Think back to the last time you had an argument with an angry three-year-old … and won. It probably wasn’t easy, even though you’re older, wiser, and certainly bigger than your young opponent. When angry people behave like little kids, it’s impossible to communicate as adults because of their childish – and often irrational – behavior. These strategies can help bring “the little kid” up to your adult level so you can talk calmly and resolve the issue at hand.

Assess. Allow time for the person to “have her say” or “get it off his chest.” After a few moments of listening, you may be ready to jump in with a logical solution and solve the problem. But “the little kid” doesn’t want to hear from you yet. Don’t interrupt. Let him or her talk – within reason. Sometimes, as we all know, people just want to be heard.

Acknowledge the problem. Listen actively and give them your undivided attention. Even if you think they’re exaggerating or over-reacting, it’s important to validate their perception of the situation at that moment.

Agree to the extent you can. You don’t have to agree on who’s right and who’s wrong, but you can agree that there’s a problem or that the person is upset.
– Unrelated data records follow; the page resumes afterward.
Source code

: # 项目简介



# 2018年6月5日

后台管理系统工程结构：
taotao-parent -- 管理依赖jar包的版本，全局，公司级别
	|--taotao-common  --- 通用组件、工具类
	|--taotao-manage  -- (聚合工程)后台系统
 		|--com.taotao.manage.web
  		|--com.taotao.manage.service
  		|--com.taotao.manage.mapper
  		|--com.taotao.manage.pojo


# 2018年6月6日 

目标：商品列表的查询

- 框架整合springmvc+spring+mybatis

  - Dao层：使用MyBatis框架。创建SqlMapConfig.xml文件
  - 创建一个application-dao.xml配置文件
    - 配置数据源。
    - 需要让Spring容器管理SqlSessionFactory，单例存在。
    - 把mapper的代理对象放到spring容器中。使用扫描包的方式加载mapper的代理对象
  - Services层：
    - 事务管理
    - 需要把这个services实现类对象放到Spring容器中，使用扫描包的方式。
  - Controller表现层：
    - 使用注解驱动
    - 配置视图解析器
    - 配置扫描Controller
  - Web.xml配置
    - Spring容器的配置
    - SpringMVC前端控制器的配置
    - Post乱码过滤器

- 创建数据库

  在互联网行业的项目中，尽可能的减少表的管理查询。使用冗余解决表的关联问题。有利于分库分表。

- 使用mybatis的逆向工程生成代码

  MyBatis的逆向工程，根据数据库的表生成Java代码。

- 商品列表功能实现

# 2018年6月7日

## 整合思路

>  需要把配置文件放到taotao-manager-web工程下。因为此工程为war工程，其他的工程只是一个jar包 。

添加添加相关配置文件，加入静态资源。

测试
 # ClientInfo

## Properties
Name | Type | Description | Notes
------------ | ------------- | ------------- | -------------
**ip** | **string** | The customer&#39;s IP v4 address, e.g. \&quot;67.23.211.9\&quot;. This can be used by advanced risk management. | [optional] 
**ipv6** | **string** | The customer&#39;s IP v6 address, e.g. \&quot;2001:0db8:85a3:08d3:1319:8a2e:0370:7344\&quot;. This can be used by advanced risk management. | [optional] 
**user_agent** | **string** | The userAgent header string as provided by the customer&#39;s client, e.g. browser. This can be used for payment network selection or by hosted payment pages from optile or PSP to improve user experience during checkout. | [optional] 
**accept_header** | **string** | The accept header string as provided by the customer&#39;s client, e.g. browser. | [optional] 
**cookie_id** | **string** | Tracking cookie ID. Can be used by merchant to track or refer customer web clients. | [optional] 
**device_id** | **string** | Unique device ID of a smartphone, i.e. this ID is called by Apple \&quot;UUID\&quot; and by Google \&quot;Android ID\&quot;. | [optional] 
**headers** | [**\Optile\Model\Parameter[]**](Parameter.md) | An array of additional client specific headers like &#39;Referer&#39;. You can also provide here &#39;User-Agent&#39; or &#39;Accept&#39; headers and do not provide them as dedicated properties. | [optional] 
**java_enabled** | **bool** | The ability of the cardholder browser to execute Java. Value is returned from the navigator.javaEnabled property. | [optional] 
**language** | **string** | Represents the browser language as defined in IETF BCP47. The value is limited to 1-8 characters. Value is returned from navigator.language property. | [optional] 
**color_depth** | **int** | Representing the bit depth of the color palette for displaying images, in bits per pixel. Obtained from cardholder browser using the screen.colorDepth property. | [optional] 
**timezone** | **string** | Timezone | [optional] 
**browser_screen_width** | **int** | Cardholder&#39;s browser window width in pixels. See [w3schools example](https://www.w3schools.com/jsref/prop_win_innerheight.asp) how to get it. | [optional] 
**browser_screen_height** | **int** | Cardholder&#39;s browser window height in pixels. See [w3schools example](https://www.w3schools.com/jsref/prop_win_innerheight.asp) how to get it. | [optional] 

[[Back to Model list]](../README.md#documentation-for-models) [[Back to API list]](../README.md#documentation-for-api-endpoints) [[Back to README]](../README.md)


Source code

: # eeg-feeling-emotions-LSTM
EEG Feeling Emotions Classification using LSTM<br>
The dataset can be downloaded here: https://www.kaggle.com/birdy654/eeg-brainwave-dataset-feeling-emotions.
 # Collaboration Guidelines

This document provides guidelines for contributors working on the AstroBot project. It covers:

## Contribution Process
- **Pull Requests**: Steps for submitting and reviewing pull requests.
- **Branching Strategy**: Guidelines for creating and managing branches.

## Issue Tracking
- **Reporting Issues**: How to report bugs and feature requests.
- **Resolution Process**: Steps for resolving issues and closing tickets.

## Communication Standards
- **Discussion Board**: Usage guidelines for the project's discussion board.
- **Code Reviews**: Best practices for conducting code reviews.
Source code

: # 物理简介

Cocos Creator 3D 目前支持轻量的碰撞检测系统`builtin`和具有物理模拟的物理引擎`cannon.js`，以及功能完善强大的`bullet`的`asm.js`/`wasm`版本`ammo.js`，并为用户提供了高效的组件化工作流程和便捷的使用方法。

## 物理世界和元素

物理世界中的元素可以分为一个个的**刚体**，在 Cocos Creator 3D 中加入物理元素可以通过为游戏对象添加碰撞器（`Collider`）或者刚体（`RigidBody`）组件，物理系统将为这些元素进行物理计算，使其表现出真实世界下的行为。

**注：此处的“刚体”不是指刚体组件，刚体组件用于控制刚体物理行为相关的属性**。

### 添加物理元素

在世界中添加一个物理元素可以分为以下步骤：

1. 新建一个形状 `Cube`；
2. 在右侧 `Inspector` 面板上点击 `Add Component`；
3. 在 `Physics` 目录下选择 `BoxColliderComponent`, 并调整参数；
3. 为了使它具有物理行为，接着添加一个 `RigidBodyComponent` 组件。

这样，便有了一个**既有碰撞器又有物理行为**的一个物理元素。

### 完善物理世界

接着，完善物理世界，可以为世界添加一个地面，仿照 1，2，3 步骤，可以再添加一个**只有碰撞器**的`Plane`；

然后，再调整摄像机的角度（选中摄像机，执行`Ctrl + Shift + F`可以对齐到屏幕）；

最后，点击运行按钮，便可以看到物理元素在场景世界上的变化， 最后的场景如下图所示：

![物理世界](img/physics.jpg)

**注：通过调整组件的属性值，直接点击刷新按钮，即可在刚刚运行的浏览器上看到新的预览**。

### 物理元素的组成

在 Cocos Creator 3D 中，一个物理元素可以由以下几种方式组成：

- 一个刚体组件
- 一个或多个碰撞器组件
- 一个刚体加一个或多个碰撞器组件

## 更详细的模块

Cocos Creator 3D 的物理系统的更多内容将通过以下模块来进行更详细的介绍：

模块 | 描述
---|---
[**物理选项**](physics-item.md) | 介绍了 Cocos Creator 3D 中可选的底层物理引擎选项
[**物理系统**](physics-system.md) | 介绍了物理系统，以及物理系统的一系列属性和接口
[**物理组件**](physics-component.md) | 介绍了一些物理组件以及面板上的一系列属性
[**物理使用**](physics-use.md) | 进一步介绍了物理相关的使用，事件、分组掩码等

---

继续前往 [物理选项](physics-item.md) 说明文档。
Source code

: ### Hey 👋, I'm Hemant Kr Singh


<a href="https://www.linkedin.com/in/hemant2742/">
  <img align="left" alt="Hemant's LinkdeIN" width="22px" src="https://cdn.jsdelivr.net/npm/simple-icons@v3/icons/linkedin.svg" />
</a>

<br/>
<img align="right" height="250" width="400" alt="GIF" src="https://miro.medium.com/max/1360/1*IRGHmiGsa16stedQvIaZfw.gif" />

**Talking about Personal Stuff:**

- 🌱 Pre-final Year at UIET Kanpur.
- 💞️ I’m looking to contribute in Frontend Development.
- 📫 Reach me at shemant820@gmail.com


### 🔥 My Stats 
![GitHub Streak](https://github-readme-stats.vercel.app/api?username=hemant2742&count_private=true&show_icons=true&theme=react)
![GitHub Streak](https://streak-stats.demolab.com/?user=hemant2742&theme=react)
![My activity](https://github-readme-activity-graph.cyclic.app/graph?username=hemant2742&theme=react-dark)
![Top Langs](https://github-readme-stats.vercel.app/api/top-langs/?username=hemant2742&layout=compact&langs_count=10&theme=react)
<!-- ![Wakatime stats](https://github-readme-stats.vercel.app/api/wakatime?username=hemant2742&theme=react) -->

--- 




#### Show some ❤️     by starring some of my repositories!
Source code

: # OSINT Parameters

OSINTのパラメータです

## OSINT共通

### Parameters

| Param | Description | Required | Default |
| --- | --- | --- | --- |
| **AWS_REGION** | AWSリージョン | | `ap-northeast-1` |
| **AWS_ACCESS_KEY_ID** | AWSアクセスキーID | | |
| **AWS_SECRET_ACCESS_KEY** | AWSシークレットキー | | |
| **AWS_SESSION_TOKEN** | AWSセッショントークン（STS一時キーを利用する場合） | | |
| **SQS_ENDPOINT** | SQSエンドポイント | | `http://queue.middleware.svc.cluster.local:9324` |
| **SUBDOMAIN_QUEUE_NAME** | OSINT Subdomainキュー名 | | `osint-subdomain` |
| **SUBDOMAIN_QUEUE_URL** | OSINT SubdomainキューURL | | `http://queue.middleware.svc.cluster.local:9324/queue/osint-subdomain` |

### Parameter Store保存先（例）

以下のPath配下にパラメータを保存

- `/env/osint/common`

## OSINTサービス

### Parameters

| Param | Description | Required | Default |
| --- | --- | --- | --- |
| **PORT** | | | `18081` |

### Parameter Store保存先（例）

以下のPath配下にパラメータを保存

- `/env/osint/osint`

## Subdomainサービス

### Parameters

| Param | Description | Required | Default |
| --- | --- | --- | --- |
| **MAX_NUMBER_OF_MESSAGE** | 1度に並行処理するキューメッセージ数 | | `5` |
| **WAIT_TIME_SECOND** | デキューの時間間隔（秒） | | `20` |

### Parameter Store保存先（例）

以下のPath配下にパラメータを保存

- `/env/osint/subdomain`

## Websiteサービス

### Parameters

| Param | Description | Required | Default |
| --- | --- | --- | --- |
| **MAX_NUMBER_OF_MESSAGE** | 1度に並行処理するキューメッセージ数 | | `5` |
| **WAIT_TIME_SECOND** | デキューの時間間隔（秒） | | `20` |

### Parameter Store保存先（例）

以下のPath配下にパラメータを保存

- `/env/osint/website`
Use appropriate phrases that demonstrate your empathy and concern.

Apologize to the extent you can. Sometimes it’s appropriate to apologize, even if you’re not at fault because it’s the professional thing to do. Any time you ARE at fault, you should apologize because it’s the right thing to do. Know the difference between accepting personal responsibility and offering a sincere but blameless apology if that’s part of your job.

Act within your authority. If you can’t solve the problem or offer some help, find someone who can. In certain situations no one – including you – can fix what’s wrong. But you can choose to offer your understanding, empathy and support as needed and appropriate.

Reassess. Take time later to reflect on the outcome of your conversation. Was the person in a better frame of mind or more upset? What did you say or do that helped the situation? What did you say or do that made matters worse? Reflecting on your words, actions, and outcomes will help you be more effective next time.

Remember, your “three-year-old in adult disguise” may simply be annoyed, irritated, frustrated or scared. Most angry people are not dysfunctional beings out of touch with reality. But some are. It’s not your job to accept verbal abuse of any kind – at work or at home. If that’s your issue, talk with someone in HR at work, or with a trusted friend or family member in your personal life to help you decide how to handle the situation. And take heart! The more you practice these techniques, the easier it will be to deal with the angry people in your life – at work and at home.